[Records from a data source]
= = = = = = =

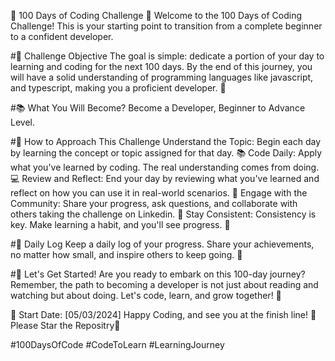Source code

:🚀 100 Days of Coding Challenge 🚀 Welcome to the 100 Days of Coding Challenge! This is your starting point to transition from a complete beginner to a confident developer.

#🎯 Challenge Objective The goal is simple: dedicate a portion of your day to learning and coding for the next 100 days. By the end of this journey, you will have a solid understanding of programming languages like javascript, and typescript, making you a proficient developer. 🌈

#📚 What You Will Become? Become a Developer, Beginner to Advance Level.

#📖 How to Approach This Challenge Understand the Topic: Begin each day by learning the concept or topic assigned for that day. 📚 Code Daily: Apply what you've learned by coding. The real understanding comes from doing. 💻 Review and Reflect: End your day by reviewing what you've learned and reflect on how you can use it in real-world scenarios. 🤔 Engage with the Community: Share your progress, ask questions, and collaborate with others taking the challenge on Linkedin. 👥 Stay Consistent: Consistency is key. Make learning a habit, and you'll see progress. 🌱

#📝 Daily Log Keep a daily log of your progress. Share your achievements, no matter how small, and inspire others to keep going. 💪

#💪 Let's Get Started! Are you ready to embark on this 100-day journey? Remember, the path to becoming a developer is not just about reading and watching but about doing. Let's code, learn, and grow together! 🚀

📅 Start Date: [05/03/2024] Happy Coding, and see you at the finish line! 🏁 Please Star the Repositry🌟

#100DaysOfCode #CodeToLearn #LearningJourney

= = = = = = =

● **WORK TASK**: Among the records above, find each line holding the string "progress" and pull it out.

● **EXERCISE ANSWER**:
#📖 How to Approach This Challenge Understand the Topic: Begin each day by learning the concept or topic assigned for that day. 📚 Code Daily: Apply what you've learned by coding. The real understanding comes from doing. 💻 Review and Reflect: End your day by reviewing what you've learned and reflect on how you can use it in real-world scenarios. 🤔 Engage with the Community: Share your progress, ask questions, and collaborate with others taking the challenge on Linkedin. 👥 Stay Consistent: Consistency is key. Make learning a habit, and you'll see progress. 🌱
#📝 Daily Log Keep a daily log of your progress. Share your achievements, no matter how small, and inspire others to keep going. 💪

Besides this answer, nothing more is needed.